Output every line of the entries from the line containing "our NHS instead.）这辆巴士巡游在英国的大街小巷，成为了脱欧派最强大的视觉符号。" through the last, exactly, with no other content.

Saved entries
Segment Open
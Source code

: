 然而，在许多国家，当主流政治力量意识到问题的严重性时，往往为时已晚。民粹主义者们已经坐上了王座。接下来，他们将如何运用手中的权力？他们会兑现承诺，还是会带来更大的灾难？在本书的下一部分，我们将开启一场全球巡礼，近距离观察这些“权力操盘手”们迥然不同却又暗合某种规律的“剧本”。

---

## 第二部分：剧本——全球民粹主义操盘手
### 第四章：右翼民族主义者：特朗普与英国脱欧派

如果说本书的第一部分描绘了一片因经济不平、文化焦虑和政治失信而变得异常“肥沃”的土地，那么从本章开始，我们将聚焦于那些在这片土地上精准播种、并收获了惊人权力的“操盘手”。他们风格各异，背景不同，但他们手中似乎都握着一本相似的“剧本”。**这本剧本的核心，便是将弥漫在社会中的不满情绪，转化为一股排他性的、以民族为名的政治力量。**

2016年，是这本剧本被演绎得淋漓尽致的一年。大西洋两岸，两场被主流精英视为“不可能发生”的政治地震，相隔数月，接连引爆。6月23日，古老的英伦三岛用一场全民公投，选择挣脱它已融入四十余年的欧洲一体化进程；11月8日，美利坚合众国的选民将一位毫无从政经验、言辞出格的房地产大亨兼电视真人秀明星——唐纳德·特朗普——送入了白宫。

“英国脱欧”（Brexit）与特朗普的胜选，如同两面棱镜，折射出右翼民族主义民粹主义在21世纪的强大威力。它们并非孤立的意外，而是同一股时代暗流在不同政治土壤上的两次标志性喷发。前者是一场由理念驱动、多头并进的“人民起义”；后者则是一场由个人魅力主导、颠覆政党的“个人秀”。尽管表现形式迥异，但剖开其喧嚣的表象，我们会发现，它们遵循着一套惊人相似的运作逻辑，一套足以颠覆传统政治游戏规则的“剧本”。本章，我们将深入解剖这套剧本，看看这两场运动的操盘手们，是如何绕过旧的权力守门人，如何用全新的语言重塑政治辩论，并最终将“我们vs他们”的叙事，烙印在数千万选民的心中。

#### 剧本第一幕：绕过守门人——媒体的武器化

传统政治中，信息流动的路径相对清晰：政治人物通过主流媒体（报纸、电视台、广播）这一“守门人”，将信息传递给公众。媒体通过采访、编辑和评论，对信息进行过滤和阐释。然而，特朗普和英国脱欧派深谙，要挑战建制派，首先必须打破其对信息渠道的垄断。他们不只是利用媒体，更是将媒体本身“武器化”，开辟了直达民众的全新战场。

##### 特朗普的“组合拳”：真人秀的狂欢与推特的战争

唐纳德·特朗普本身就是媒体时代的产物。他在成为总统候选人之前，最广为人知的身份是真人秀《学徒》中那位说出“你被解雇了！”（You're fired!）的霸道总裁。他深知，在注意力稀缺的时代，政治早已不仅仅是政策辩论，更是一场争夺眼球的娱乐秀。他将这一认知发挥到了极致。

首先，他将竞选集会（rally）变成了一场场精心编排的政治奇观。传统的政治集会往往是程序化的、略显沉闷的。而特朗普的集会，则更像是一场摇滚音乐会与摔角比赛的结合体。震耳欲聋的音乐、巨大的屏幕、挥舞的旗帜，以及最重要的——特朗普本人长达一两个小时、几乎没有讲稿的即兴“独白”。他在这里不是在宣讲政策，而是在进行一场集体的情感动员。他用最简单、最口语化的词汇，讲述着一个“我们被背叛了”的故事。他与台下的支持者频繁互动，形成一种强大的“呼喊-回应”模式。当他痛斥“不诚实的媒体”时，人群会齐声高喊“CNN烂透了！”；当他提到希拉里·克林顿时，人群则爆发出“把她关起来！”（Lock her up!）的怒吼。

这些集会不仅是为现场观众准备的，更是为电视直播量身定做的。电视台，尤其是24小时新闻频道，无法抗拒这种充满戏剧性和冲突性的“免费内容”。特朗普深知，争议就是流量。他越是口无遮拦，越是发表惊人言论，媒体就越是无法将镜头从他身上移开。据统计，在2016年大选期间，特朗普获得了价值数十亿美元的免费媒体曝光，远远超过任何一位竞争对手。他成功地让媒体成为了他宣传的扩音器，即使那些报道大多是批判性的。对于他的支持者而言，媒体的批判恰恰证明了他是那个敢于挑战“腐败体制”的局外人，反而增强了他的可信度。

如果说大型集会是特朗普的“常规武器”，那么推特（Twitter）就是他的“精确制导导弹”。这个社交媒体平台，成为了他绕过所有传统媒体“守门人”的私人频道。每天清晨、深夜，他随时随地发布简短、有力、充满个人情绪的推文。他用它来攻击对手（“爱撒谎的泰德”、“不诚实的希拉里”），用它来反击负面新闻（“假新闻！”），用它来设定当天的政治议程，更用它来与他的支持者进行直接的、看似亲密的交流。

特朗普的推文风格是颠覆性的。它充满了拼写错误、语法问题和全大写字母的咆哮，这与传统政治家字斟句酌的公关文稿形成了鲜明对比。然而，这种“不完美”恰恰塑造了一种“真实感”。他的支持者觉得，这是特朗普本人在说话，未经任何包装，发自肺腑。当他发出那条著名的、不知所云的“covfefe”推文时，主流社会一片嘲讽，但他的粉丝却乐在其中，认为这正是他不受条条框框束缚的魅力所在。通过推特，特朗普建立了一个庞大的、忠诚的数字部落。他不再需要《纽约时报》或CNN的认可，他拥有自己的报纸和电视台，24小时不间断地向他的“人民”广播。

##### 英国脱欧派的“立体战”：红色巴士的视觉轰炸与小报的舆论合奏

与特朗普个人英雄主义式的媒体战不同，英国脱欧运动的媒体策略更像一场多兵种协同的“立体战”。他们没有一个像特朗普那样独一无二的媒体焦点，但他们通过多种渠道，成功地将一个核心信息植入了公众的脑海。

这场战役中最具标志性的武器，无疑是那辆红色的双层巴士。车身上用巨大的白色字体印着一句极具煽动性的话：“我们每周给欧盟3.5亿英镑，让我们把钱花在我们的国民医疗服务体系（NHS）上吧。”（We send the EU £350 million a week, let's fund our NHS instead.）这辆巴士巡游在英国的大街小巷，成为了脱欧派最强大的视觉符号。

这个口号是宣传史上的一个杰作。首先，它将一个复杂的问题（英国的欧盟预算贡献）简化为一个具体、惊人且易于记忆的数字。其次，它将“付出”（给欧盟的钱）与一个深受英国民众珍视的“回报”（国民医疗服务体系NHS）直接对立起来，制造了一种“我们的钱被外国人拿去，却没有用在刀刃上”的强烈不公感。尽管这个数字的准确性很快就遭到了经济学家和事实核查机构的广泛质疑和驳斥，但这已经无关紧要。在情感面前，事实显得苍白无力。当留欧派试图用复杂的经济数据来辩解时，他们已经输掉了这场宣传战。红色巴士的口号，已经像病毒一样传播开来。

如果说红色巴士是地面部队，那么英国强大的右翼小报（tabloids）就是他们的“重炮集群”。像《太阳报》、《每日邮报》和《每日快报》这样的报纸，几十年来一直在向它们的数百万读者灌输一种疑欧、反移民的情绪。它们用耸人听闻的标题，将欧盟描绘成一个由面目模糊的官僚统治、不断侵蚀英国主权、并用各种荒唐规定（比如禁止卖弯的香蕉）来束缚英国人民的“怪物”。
Segment Closed
- _REPLY_:
这场战役中最具标志性的武器，无疑是那辆红色的双层巴士。车身上用巨大的白色字体印着一句极具煽动性的话：“我们每周给欧盟3.5亿英镑，让我们把钱花在我们的国民医疗服务体系（NHS）上吧。”（We send the EU £350 million a week, let's fund our NHS instead.）这辆巴士巡游在英国的大街小巷，成为了脱欧派最强大的视觉符号。

这个口号是宣传史上的一个杰作。首先，它将一个复杂的问题（英国的欧盟预算贡献）简化为一个具体、惊人且易于记忆的数字。其次，它将“付出”（给欧盟的钱）与一个深受英国民众珍视的“回报”（国民医疗服务体系NHS）直接对立起来，制造了一种“我们的钱被外国人拿去，却没有用在刀刃上”的强烈不公感。尽管这个数字的准确性很快就遭到了经济学家和事实核查机构的广泛质疑和驳斥，但这已经无关紧要。在情感面前，事实显得苍白无力。当留欧派试图用复杂的经济数据来辩解时，他们已经输掉了这场宣传战。红色巴士的口号，已经像病毒一样传播开来。

如果说红色巴士是地面部队，那么英国强大的右翼小报（tabloids）就是他们的“重炮集群”。像《太阳报》、《每日邮报》和《每日快报》这样的报纸，几十年来一直在向它们的数百万读者灌输一种疑欧、反移民的情绪。它们用耸人听闻的标题，将欧盟描绘成一个由面目模糊的官僚统治、不断侵蚀英国主权、并用各种荒唐规定（比如禁止卖弯的香蕉）来束缚英国人民的“怪物”。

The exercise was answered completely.